(What you should do)
Repeat exactly, and only, the lines below starting at the line that contains "Таким образом, размер" and ending at the line that contains "## Объем оперативной памяти", inclusive of both.
[Data — start]
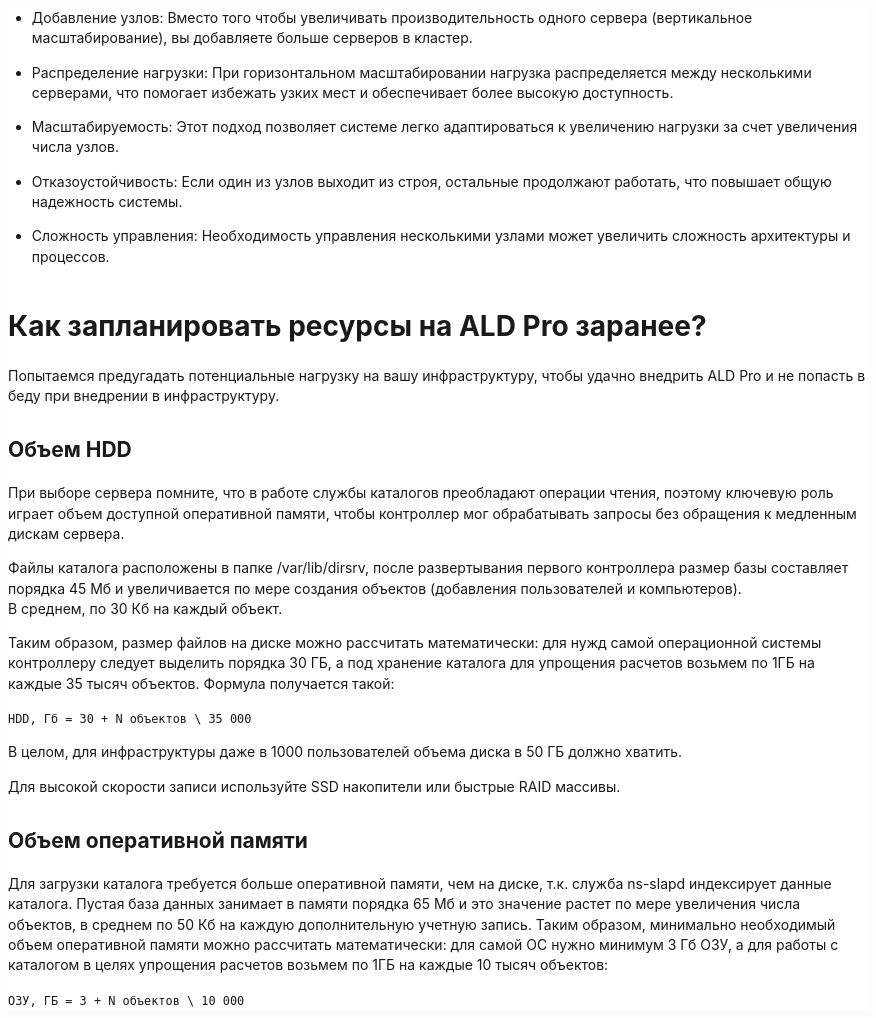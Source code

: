 - Добавление узлов: Вместо того чтобы увеличивать производительность одного сервера (вертикальное масштабирование), вы добавляете больше серверов в кластер.

- Распределение нагрузки: При горизонтальном масштабировании нагрузка распределяется между несколькими серверами, что помогает избежать узких мест и обеспечивает более высокую доступность.

- Масштабируемость: Этот подход позволяет системе легко адаптироваться к увеличению нагрузки за счет увеличения числа узлов.

- Отказоустойчивость: Если один из узлов выходит из строя, остальные продолжают работать, что повышает общую надежность системы.

- Сложность управления: Необходимость управления несколькими узлами может увеличить сложность архитектуры и процессов.

# Как запланировать ресурсы на ALD Pro заранее? 

Попытаемся предугадать потенциальные нагрузку на вашу инфраструктуру, чтобы удачно внедрить ALD Pro и не попасть в беду при внедрении в инфраструктуру.


## Объем HDD 

При выборе сервера помните, что в работе службы каталогов преобладают операции чтения, поэтому ключевую роль играет объем доступной оперативной памяти, чтобы контроллер мог обрабатывать запросы без обращения к медленным дискам сервера.

Файлы каталога расположены в папке /var/lib/dirsrv, после развертывания первого контроллера размер базы составляет порядка 45 Мб и увеличивается по мере создания объектов (добавления пользователей и компьютеров).  
В среднем, по 30 Кб на каждый объект. 

Таким образом, размер файлов на диске можно рассчитать математически: для нужд самой операционной системы контроллеру следует выделить порядка 30 ГБ, а под хранение каталога для упрощения расчетов возьмем по 1ГБ на каждые 35 тысяч объектов. Формула получается такой:

```
HDD, Гб = 30 + N объектов \ 35 000
```

В целом, для инфраструктуры даже в 1000 пользователей объема диска в 50 ГБ должно хватить. 

Для высокой скорости записи используйте SSD накопители или быстрые RAID массивы.

## Объем оперативной памяти

Для загрузки каталога требуется больше оперативной памяти, чем на диске, т.к. служба ns-slapd индексирует данные каталога. Пустая база данных занимает в памяти порядка 65 Мб и это значение растет по мере увеличения числа объектов, в среднем по 50 Кб на каждую дополнительную учетную запись.  Таким образом, минимально необходимый объем оперативной памяти можно рассчитать математически: для самой ОС нужно минимум 3 Гб ОЗУ, а для работы с каталогом в целях упрощения расчетов возьмем по 1ГБ на каждые 10 тысяч объектов:

```
ОЗУ, ГБ = 3 + N объектов \ 10 000
```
[Data — finish]
(Task response)
Таким образом, размер файлов на диске можно рассчитать математически: для нужд самой операционной системы контроллеру следует выделить порядка 30 ГБ, а под хранение каталога для упрощения расчетов возьмем по 1ГБ на каждые 35 тысяч объектов. Формула получается такой:

```
HDD, Гб = 30 + N объектов \ 35 000
```

В целом, для инфраструктуры даже в 1000 пользователей объема диска в 50 ГБ должно хватить. 

Для высокой скорости записи используйте SSD накопители или быстрые RAID массивы.

## Объем оперативной памяти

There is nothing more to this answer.